Pictures paired with source code:
—————

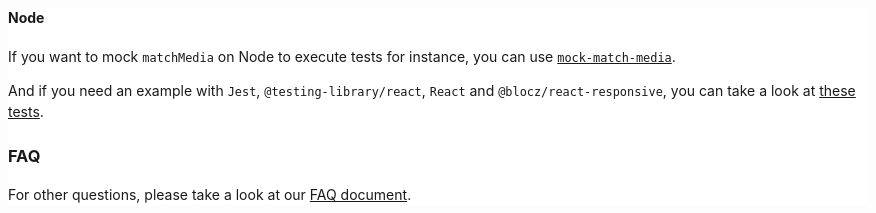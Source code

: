 #### Node

If you want to mock `matchMedia` on Node to execute tests for instance, you can use [`mock-match-media`](https://github.com/Ayc0/mock-match-media/).

And if you need an example with `Jest`, `@testing-library/react`, `React` and `@blocz/react-responsive`, you can take a look at [these tests](https://github.com/bloczjs/react-responsive/blob/master/packages/tests/src/__tests__/ssr.ts).

### FAQ

For other questions, please take a look at our [FAQ document](https://github.com/bloczjs/react-responsive/blob/master/FAQ.md).

[0]: https://img.shields.io/badge/stability-stable-brightgreen.svg?style=flat-square
[1]: https://nodejs.org/api/documentation.html#documentation_stability_index
[2]: https://img.shields.io/npm/v/@blocz/react-responsive.svg?style=flat-square
[3]: https://npmjs.org/package/@blocz/react-responsive
[4]: http://img.shields.io/npm/dm/@blocz/react-responsive.svg?style=flat-square
[5]: https://npmjs.org/package/@blocz/react-responsive
[6]: https://img.shields.io/badge/code%20style-prettier-brightgreen.svg?style=flat-square
[7]: https://prettier.io/
[8]: https://img.shields.io/badge/speed-blazingly%20fast-orange.svg?style=flat-square
[9]: https://twitter.com/acdlite/status/974390255393505280
[10]: http://img.badgesize.io/https://unpkg.com/@blocz/react-responsive/lib/@blocz/react-responsive.js?compression=gzip&style=flat-square
[11]: https://unpkg.com/@blocz/react-responsive/lib/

—————

## WHAT YOU ARE ASKED TO DO
With the pictures left out, write out all of the data exactly.

## TASK OUTPUT
Source code

: #### Node

If you want to mock `matchMedia` on Node to execute tests for instance, you can use [`mock-match-media`](https://github.com/Ayc0/mock-match-media/).

And if you need an example with `Jest`, `@testing-library/react`, `React` and `@blocz/react-responsive`, you can take a look at [these tests](https://github.com/bloczjs/react-responsive/blob/master/packages/tests/src/__tests__/ssr.ts).

### FAQ

For other questions, please take a look at our [FAQ document](https://github.com/bloczjs/react-responsive/blob/master/FAQ.md).

[0]: https://img.shields.io/badge/stability-stable-brightgreen.svg?style=flat-square
[1]: https://nodejs.org/api/documentation.html#documentation_stability_index
[2]: https://img.shields.io/npm/v/@blocz/react-responsive.svg?style=flat-square
[3]: https://npmjs.org/package/@blocz/react-responsive
[4]: http://img.shields.io/npm/dm/@blocz/react-responsive.svg?style=flat-square
[5]: https://npmjs.org/package/@blocz/react-responsive
[6]: https://img.shields.io/badge/code%20style-prettier-brightgreen.svg?style=flat-square
[7]: https://prettier.io/
[8]: https://img.shields.io/badge/speed-blazingly%20fast-orange.svg?style=flat-square
[9]: https://twitter.com/acdlite/status/974390255393505280
[10]: http://img.badgesize.io/https://unpkg.com/@blocz/react-responsive/lib/@blocz/react-responsive.js?compression=gzip&style=flat-square
[11]: https://unpkg.com/@blocz/react-responsive/lib/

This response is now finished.